## Work order
Give again, word for word, every line in the entries below from the line with "to confirm any" up to and including the line with "The original is", and no other line.

## Data for this exercise

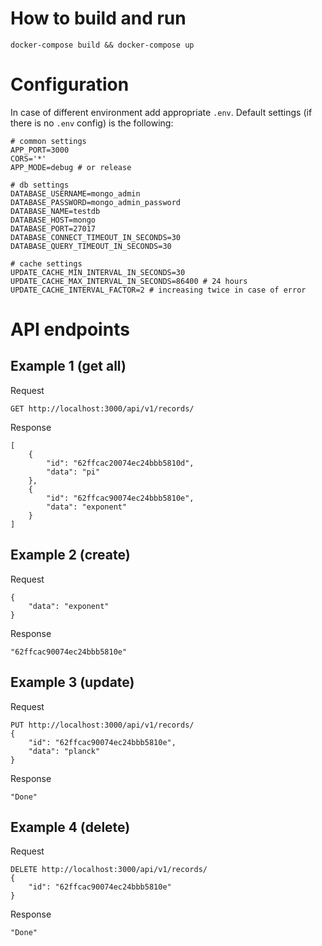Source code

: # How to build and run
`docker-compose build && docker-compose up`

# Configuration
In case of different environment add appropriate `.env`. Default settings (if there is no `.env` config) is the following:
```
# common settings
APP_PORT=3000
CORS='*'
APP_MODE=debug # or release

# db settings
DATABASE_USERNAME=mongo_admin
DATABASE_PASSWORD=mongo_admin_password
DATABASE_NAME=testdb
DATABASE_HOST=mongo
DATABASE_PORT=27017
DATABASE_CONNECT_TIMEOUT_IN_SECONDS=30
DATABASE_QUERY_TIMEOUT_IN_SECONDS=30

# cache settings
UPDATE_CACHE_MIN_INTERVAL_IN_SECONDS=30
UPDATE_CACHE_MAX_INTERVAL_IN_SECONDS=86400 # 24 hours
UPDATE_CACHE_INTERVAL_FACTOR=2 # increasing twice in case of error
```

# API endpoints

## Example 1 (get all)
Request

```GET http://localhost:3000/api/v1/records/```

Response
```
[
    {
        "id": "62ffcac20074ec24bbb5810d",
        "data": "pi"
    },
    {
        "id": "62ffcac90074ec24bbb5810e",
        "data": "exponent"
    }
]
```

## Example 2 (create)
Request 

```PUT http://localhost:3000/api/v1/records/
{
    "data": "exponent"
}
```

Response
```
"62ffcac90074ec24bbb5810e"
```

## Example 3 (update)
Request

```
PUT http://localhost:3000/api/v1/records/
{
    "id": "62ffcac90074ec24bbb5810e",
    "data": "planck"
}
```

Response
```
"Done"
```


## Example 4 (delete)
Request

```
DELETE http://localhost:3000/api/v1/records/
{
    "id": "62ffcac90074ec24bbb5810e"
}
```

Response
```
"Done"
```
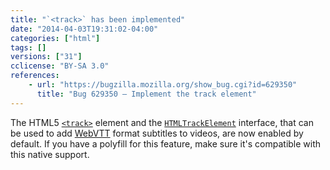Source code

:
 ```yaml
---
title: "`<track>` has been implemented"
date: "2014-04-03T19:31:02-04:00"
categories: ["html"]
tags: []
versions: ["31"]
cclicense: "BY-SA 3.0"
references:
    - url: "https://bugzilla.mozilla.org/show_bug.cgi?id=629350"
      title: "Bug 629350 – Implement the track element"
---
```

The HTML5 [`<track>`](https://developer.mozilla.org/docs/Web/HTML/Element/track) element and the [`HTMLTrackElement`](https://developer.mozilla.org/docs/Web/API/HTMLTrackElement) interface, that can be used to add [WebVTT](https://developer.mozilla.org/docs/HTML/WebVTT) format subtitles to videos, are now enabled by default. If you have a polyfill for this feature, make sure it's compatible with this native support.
* * *
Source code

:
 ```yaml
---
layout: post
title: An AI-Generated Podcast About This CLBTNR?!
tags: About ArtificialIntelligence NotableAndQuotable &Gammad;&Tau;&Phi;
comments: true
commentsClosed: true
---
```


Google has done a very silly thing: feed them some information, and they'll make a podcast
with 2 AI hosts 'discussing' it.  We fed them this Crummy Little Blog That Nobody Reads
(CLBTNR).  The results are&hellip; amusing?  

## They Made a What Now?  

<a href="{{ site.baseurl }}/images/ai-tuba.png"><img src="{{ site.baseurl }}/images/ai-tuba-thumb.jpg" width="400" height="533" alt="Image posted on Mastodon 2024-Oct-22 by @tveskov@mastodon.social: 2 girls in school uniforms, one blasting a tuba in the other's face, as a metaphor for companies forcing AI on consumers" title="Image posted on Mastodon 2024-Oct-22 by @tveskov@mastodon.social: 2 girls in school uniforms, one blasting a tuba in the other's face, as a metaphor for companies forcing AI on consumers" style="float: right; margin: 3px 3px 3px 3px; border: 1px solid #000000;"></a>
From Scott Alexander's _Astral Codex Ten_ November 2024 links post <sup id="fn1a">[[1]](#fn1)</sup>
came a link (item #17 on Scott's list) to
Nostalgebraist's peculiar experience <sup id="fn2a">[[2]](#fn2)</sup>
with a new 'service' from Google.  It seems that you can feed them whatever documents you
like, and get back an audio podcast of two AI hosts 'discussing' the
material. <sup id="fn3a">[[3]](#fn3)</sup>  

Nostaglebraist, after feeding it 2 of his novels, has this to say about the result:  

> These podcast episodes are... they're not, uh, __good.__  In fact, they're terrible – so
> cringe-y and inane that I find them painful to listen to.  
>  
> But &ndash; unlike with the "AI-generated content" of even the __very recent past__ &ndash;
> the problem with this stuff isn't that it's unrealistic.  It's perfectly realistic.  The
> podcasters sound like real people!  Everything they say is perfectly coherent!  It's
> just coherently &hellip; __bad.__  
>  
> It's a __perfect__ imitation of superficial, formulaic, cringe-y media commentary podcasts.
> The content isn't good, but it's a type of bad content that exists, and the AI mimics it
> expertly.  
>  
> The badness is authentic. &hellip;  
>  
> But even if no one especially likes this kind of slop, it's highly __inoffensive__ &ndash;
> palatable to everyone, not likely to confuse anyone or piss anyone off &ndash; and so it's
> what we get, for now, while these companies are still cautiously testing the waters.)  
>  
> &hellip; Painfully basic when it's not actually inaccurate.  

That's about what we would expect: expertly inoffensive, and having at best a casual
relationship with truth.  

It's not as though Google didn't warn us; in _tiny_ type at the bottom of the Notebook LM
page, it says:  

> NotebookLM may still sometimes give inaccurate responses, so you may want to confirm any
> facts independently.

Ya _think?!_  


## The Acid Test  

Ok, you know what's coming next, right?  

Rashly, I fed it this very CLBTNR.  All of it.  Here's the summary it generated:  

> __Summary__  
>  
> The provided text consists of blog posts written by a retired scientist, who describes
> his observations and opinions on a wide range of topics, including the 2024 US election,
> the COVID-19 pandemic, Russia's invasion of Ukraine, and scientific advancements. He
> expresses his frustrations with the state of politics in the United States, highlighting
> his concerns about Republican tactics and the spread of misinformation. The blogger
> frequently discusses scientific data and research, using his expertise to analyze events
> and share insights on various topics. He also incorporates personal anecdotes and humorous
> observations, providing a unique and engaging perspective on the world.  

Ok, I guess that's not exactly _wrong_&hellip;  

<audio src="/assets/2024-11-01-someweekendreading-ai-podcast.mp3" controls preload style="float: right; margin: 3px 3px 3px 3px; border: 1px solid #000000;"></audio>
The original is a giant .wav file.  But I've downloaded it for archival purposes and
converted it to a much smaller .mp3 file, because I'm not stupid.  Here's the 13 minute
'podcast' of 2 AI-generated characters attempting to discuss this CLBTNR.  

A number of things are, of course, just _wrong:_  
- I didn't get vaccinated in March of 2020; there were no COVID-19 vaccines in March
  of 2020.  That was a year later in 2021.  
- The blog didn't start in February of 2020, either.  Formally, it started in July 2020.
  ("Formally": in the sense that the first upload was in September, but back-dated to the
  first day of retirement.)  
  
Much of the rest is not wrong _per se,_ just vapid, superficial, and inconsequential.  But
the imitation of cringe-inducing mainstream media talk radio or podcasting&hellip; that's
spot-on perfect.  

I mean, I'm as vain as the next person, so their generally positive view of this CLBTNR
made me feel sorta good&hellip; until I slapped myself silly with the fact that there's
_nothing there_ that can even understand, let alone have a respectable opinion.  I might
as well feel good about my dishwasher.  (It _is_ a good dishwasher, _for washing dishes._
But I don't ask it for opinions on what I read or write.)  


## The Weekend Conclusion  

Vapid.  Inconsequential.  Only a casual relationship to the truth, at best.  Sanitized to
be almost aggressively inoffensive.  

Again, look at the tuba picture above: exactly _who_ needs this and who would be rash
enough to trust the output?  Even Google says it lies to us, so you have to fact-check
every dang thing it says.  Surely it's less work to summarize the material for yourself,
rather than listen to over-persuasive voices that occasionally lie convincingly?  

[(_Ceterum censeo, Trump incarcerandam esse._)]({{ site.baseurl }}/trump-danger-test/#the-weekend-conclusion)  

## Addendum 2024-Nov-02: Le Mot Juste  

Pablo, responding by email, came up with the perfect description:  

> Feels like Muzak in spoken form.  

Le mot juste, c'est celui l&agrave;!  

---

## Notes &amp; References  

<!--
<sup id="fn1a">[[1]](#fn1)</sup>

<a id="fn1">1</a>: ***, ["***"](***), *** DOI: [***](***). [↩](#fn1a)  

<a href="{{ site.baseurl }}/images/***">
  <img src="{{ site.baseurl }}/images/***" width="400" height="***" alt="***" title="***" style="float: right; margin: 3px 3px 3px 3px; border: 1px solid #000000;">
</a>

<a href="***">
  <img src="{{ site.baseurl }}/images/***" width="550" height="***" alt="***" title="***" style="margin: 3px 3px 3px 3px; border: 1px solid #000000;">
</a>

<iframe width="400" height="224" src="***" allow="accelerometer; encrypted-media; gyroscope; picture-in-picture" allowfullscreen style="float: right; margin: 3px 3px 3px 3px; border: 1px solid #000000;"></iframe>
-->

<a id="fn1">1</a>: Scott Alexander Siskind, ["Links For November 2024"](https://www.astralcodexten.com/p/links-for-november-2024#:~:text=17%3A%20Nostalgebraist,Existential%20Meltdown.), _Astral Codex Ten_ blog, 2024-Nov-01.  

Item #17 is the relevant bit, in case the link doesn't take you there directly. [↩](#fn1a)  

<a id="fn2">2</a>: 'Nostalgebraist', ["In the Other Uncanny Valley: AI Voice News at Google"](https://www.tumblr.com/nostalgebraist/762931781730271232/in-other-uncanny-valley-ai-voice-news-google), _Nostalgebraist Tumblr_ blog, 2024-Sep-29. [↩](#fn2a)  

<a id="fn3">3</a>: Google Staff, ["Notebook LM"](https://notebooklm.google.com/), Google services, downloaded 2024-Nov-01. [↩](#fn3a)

## Solution to the problem
> NotebookLM may still sometimes give inaccurate responses, so you may want to confirm any
> facts independently.

Ya _think?!_  


## The Acid Test  

Ok, you know what's coming next, right?  

Rashly, I fed it this very CLBTNR.  All of it.  Here's the summary it generated:  

> __Summary__  
>  
> The provided text consists of blog posts written by a retired scientist, who describes
> his observations and opinions on a wide range of topics, including the 2024 US election,
> the COVID-19 pandemic, Russia's invasion of Ukraine, and scientific advancements. He
> expresses his frustrations with the state of politics in the United States, highlighting
> his concerns about Republican tactics and the spread of misinformation. The blogger
> frequently discusses scientific data and research, using his expertise to analyze events
> and share insights on various topics. He also incorporates personal anecdotes and humorous
> observations, providing a unique and engaging perspective on the world.  

Ok, I guess that's not exactly _wrong_&hellip;  

<audio src="/assets/2024-11-01-someweekendreading-ai-podcast.mp3" controls preload style="float: right; margin: 3px 3px 3px 3px; border: 1px solid #000000;"></audio>
The original is a giant .wav file.  But I've downloaded it for archival purposes and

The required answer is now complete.